Open OracPrime opened 3 days ago
Please note that we don't really need to be careful/sanitize parameters, because you should not use node-pg-migrate at runtime, but only for migration progresses.
That aside, what would you propose as an API?
And how does a current use-case look like right now (rough example).
The current use case if for populating a static lookup table. I'd agree in theory you're only using your own data, so you should feel slightly safe, but in an open source environment an innocuous update of a data file could become an injection attack, so I want to be paranoid.
I think my proposed api is to have a function that looks exactly like sql but which doesn't mustache.
Current use case it this (previously insert with $1... $5)
async up(pgm) {
pgm.createTable("uk_stations", {
station_id: { notNull: true, primaryKey: true, type: "bigserial" },
station_name: { notNull: true, type: "text" },
sixteen_character_name: { notNull: true, type: "text" },
longitude: { notNull: true, type: "float8" },
latitude: { notNull: true, type: "float8" },
crs_code: { notNull: true, type: "char(3)" },
});
const filePath = path.join(__dirname, "../ukStations.csv");
const fileContent = fs.readFileSync(filePath, "utf8");
const records = parse(fileContent, {
columns: true,
skip_empty_lines: true,
});
// Prepare data for bulk insertion
const values = records.map(
({
station_name,
sixteen_character_name,
latitude,
longitude,
crs_code,
}) => [
station_name,
sixteen_character_name,
latitude,
longitude,
crs_code,
],
);
const query = format(
`INSERT INTO uk_stations (station_name, sixteen_character_name, latitude, longitude, crs_code) VALUES %L`,
values,
);
pgm.sql(query);
},
Just me thinking out loud: Not sure if we should provide a insert
(and then update and delete) statement, because these are not really anymore migrations but populations 🤔
Currently I would suggest to use node-pg-migration as a migration tool to have your DB versioned and use other tools (potentially knex) for population after the migration was executed.

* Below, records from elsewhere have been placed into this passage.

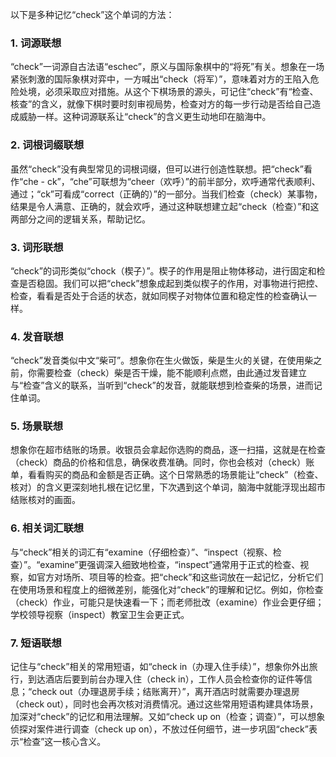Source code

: 以下是多种记忆“check”这个单词的方法：

### 1. 词源联想
“check”一词源自古法语“eschec”，原义与国际象棋中的“将死”有关。想象在一场紧张刺激的国际象棋对弈中，一方喊出“check（将军）”，意味着对方的王陷入危险处境，必须采取应对措施。从这个下棋场景的源头，可记住“check”有“检查、核查”的含义，就像下棋时要时刻审视局势，检查对方的每一步行动是否给自己造成威胁一样。这种词源联系让“check”的含义更生动地印在脑海中。

### 2. 词根词缀联想
虽然“check”没有典型常见的词根词缀，但可以进行创造性联想。把“check”看作“che - ck”，“che”可联想为“cheer（欢呼）”的前半部分，欢呼通常代表顺利、通过；“ck”可看成“correct（正确的）”的一部分。当我们检查（check）某事物，结果是令人满意、正确的，就会欢呼，通过这种联想建立起“check（检查）”和这两部分之间的逻辑关系，帮助记忆。

### 3. 词形联想
“check”的词形类似“chock（楔子）”。楔子的作用是阻止物体移动，进行固定和检查是否稳固。我们可以把“check”想象成起到类似楔子的作用，对事物进行把控、检查，看看是否处于合适的状态，就如同楔子对物体位置和稳定性的检查确认一样。

### 4. 发音联想
“check”发音类似中文“柴可”。想象你在生火做饭，柴是生火的关键，在使用柴之前，你需要检查（check）柴是否干燥，能不能顺利点燃，由此通过发音建立与“检查”含义的联系，当听到“check”的发音，就能联想到检查柴的场景，进而记住单词。

### 5. 场景联想
想象你在超市结账的场景。收银员会拿起你选购的商品，逐一扫描，这就是在检查（check）商品的价格和信息，确保收费准确。同时，你也会核对（check）账单，看看购买的商品和金额是否正确。这个日常熟悉的场景能让“check”（检查、核对）的含义更深刻地扎根在记忆里，下次遇到这个单词，脑海中就能浮现出超市结账核对的画面。

### 6. 相关词汇联想
与“check”相关的词汇有“examine（仔细检查）”、“inspect（视察、检查）”。“examine”更强调深入细致地检查，“inspect”通常用于正式的检查、视察，如官方对场所、项目等的检查。把“check”和这些词放在一起记忆，分析它们在使用场景和程度上的细微差别，能强化对“check”的理解和记忆。例如，你检查（check）作业，可能只是快速看一下；而老师批改（examine）作业会更仔细；学校领导视察（inspect）教室卫生会更正式。

### 7. 短语联想
记住与“check”相关的常用短语，如“check in（办理入住手续）”，想象你外出旅行，到达酒店后要到前台办理入住（check in），工作人员会检查你的证件等信息；“check out（办理退房手续；结账离开）”，离开酒店时就需要办理退房（check out），同时也会再次核对消费情况。通过这些常用短语构建具体场景，加深对“check”的记忆和用法理解。又如“check up on（检查；调查）”，可以想象侦探对案件进行调查（check up on），不放过任何细节，进一步巩固“check”表示“检查”这一核心含义。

However, I even know from myself in company work that there is best practice and real world scenario 🤣 ...
So maybe we could add just the absolutely simplest form of such functions that in the end will more or less just to what you already do yourself with the format
function.
pgm.insert('uk_station', {
station_name: '...',
// data for one station...
});
pgm.insertBulk('uk_station', [
{
station_name: '...',
// data for one station...
},
// ...
]);
I have not thought that fully out yet, but I would be okay with it if you explore an initial draft PR on your own with that info and then I can review and see where it is going.
Sounds good?
Description
It is currently quite messy to use parameterised inserts. If you naively use pgm.sql with $1 style parameters you get an error message related to regular expressions which is somewhat impenetrable if your not expecting mustache templating. If you use mustache templating, you are open to injection attacks. The only solution I can find is using pg-format for build the string (and I'm a bit worried if the result of that itself contains, for example $1.
Suggested solution
It would be nice to have access to an equivalent to pgm.sql() which doesn't do the mustaching. psm.sql_raw() for example. Either a new function, or an additional options argument on the existing one. However I prefer the separate function approach as it keeps the meaning simple and the option argument might be confused with an argument for the sql.
Alternative
pg-format is the only one I'm aware of.
Additional context
At minimum the regex error should be decorated with some explanation?